Bifacial PV Systems: Page 4 of 5


Data from initial test beds and performance simulations—some of which are summarized later in this article—suggest many potential applications for bifacial PV systems. These include most conventional applications such as flat roofs and free fields, where installers deploy monofacial PV modules today, as well as niche applications such as building-integrated PV (BIPV) carports and awnings, where they typically deployed early bifacial modules. Back-side power collection also rewrites the rules that apply to traditional PV system design and performance, which could enable new markets and business models.

Sandia test results. Sandia National Laboratories recently published a report (see Resources) documenting the side-by-side test results for Prism Solar bifacial modules in comparison to reference monofacial modules. Sandia installed modules at the test bed in five orientations over two surfaces at its New Mexico Regional Test Center. Data collected over a 6-month period (between February 15 and August 15, 2016) indicated that the bifacial modules were outproducing the monofacial devices by anywhere from 18% to 136%, depending on the orientation and ground cover. Figure 3 provides the average daily power output curve for each test condition.

The report’s authors draw some interesting conclusions from these data. First, they note that bifacial gains vary throughout the day, depending on the angle of the sun or whether conditions are clear or cloudy. The impacts of sun angle are somewhat intuitive when you consider that the sun is closest to the horizon early in the morning and late in the afternoon, which not only decreases the available incident energy but also increases the amount of reflected light. As a result, the percentage of the instantaneous power output resulting from the bifacial contribution is highest at these times, and the bifacial gains are relatively lower at or around solar noon. The impacts of direct versus diffuse irradiance are similar. During cloudy conditions, the incident energy is relatively low, which increases the percentage of bifacial gain due to reflected light. Under sunny conditions, by comparison, the bifacial contribution is higher in absolute terms (back-side power) but lower in relative terms (percentage of bifacial gain).

The authors also note that bifacial modules are relatively insensitive to changes in array azimuth. As you rotate a bifacial array east or west of true south, the bifacial boost increases, effectively offsetting some of the losses that a monofacial array experiences in non-optimal orientations.
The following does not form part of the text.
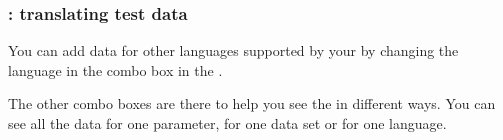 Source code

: \subsubsection{\gddatasetsview{}: translating test data}
\label{TasksDSVTranslate}

You can add data for other languages supported by your \gdaut{} by changing the language in the combo box in the \gddatasetsview{}. 


The other combo boxes are there to help you see the \gddatasetsview{} in different ways. You can see all the data for one parameter, for one data set or for one language.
As a result, “west-facing bifacial modules tilted at 15° produced a similar amount of energy as south-facing, 15°-tilted bifacial modules and surpassed the energy production of all of the monofacial orientations considered.” Not only did the west-facing, 15°-tilted bifacial array outperform the optimally oriented monofacial arrays, tilted at 15° and 30°, but also the west-facing, vertically oriented (90° tilt) bifacial array “outperformed monofacial modules at any orientation.”

Not surprisingly, the bifacial gains were also greatest in a west-facing, vertically oriented application, which creates an effective collection area for bifacial modules literally double that of monofacial modules. As a result, the bifacial power curve in this application has two peaks, one in the morning and one in the afternoon, whereas the equivalent monofacial power curve has one peak only. An east-west facing array is also effective at shifting solar power production later into the afternoon, when electric demand is often greatest. This configuration is likely well suited to take advantage of certain time-of-use rate structures and could provide additional value to utility operators. (The downside of an east-west vertical orientation is its high susceptibility to horizon shading losses.)


On the one hand, bifacial PV arrays require specialized modules and mounting systems, as compared to conventional PV systems, which invariably increases up-front system costs. On the other, side-by-side field tests, such as those Sandia conducted, clearly reveal a bifacial energy boost. It is entirely possible, therefore, that bifacial PV systems could provide the best value, in terms of LCOE or return on investment, in certain applications. Making that case and taking it to investors, however, remains a barrier to widespread market adoption.

Macroeconomic conditions. In the short term, the low costs for conventional monofacial PV modules represent one of the biggest challenges to the commercialization of bifacial products. Module prices are at an all-time low, largely due to downward price pressure caused by global oversupply. As a result, many manufacturers are operating at low to negative operating margins, which hinders investment in new manufacturing tools and product lines.

The authors of the EPRI report note: “It is financially difficult to sustainably grow manufacturing capacity of existing products, let alone a more innovative concept such as bifacial PV modules. This issue is exacerbated by the more expensive manufacturing tooling and processes required to produce bifacial modules today. The high capital expense and low returns on cell and module production is a bottleneck for adoption by manufacturers.”